The first notes issued in 1885 by the Landssjóður Íslands were in denominations of 5, 10 and 50 krónur. In 1904, the Bank of Iceland (Íslands Banki) took over note production and introduced 100 krónur notes. In 1921, the Ríkissjóður Íslands began issuing paper money, with notes for 1, 5, 10 and 50 krónur.
In 1928, another bank, the Landsbanki Íslands, took over issuance of denominations of 5 krónur and above, with the Ríkissjóður Íslands continuing to issue 1 króna notes until 1947. The Landsbanki Íslands introduced 500 krónur notes in 1935, followed by 25- and 1000-krónur notes in 1957.
Second króna, 1981–present
In 1981, the Icelandic króna was revalued, due to high inflation, with 100 old krónur (ISJ) being worth 1 new króna (ISK) and a new 500 krónur banknote was first put into circulation in 1981. The 1000 krónur was put into circulation in 1984 and the 5000 krónur in 1986. The 2000 krónur banknote was put into circulation in 1995 but never became very popular. The 10000 krónur banknote was put into circulation in 2013.
Coins of less than one króna have not circulated for many years. In September 2002, Davíð Oddsson, the Icelandic Prime Minister at the time, signed two regulations decreeing that all monetary amounts on invoices and financial claims should be stated and paid in whole krónur only and that coins with a value of less than one króna should be withdrawn from circulation. Certain shares on the Iceland Stock Exchange are priced in aurar (just as share prices on the London Stock Exchange can be quoted in decimals of a penny).
In 1981, coins were introduced in denominations of 5, 10 and 50 aurar, 1 króna and 5 krónur. These were followed by 10 krónur pieces in 1984, 50 krónur in 1987 and 100 krónur in 1995. Since 2003, Icelandic banks no longer accept any coins denominated in aurar.
|1||Atlantic cod (Gadus morhua)||Mountain giant|
|5||Short-beaked common dolphin (Delphinus delphis)||Land wights|
|10||Capelin (Mallotus villosus)||Land wights|
|50||Shore crab (Carcinus maenas)||Land wights|
|100||Lumpfish (Cclopterus lumpus)||Land wights|
Icelandic banknotes are printed with the dates from which the legal basis of the currency derives. In 1981, notes were issued in denominations of 10, 50, 100 and 500 krónur based on the law of 29 March 1961. 1000 krónur notes were introduced in 1984, followed by 5000 krónur notes in 1986 with the same law.
100, 500, and 1000 krónur notes were reissued in 1994 under the law of 5 May 1986. In the following year, a new denomination of 2000 krónur was issued for the first time.

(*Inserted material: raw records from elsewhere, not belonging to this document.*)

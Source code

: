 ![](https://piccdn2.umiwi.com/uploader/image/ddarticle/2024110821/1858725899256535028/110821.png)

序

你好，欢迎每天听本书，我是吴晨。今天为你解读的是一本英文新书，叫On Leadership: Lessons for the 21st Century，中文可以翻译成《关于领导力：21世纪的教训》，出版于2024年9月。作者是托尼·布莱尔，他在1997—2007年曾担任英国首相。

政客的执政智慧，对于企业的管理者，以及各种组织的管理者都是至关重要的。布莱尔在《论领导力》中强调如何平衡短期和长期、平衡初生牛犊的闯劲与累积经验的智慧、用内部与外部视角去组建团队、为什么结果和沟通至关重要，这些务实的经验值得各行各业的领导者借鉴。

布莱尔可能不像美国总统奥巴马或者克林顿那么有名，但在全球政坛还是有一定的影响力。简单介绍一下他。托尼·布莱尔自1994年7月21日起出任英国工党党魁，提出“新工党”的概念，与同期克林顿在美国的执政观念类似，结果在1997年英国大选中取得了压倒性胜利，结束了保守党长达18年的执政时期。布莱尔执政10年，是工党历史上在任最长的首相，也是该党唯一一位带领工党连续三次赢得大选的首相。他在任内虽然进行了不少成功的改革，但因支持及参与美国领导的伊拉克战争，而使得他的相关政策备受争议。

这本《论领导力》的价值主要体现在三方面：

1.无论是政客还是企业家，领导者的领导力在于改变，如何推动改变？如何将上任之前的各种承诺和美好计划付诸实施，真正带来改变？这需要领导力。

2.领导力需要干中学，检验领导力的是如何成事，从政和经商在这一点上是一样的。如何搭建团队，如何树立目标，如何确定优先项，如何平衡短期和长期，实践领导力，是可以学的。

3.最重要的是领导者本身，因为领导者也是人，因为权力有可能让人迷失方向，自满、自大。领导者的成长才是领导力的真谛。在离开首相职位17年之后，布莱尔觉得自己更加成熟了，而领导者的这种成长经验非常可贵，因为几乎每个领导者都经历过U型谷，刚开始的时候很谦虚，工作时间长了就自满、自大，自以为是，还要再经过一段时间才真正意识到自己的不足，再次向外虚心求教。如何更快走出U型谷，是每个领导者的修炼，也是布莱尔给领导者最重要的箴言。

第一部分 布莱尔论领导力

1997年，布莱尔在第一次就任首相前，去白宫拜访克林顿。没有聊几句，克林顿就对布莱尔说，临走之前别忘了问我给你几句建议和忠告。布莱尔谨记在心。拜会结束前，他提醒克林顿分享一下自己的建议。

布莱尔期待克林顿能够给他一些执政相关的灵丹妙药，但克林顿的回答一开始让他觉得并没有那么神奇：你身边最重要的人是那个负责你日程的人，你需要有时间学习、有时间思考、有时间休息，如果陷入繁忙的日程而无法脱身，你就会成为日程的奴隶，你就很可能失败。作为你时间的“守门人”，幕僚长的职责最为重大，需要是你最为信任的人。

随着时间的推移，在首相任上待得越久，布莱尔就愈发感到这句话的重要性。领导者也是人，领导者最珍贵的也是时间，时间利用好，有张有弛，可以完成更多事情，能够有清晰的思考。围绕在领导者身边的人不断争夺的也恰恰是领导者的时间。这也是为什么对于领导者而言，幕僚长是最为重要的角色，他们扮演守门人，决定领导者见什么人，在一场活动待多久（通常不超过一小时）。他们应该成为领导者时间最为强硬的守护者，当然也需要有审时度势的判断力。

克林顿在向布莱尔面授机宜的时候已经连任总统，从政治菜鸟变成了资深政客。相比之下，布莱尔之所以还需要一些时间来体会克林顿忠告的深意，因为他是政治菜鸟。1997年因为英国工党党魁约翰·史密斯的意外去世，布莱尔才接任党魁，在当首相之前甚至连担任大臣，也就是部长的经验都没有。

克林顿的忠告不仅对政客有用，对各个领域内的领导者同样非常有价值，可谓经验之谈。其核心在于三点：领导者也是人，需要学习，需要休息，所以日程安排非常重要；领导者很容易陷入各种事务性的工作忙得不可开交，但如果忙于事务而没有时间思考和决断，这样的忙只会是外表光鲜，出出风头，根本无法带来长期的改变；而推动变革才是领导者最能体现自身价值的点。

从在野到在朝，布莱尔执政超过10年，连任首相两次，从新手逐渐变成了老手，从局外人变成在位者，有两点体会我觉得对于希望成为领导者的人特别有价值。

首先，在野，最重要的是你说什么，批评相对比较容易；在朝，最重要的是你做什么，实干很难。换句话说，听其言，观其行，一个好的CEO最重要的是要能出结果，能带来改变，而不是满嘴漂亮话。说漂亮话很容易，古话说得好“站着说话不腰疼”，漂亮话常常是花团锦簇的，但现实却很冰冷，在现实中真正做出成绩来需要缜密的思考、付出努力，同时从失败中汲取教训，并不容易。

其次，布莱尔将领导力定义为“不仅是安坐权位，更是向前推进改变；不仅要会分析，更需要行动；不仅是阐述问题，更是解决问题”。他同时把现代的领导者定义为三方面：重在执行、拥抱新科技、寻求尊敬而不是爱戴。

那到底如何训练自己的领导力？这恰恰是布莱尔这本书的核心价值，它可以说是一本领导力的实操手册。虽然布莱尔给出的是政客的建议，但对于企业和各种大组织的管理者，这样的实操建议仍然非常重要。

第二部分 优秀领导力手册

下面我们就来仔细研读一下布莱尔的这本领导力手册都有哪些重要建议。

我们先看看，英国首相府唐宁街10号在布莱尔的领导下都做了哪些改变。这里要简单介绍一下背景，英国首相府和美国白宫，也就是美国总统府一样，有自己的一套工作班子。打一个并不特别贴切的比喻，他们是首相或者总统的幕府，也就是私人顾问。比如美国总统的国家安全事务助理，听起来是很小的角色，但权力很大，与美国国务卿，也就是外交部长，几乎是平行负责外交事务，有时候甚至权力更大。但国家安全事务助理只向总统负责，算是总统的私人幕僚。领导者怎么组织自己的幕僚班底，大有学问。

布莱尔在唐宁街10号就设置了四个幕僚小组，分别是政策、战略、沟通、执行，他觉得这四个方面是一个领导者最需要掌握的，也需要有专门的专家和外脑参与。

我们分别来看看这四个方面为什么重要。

The 2000 krónur note is subtly different from the other notes. For example, the underprint pattern extends all the way upward and downward, while the other denominations had white margins on every side. The number 2000 is printed in multi color for 3 of the 4 occurrences. And the numeral 2000 on the lower left corner of reverse is vertical. The "shadow" of the numeral is printed with SÍ in microprint.
The 22 May 2001 series, saw substantial changes. The underprint and microprint features of the 2000 krónur note were extended to other denominations. The 1000- and 5000-krónur notes also received metallic foils next to the portrait.
Notes of 100 krónur or less are no longer in circulation, as they have been withdrawn by the central bank. As of 2006, the vast majority of banknotes in circulation are of the 500, 1000, 2000 and 5000 denominations (these generally being the only notes dispensed by ATMs, for example).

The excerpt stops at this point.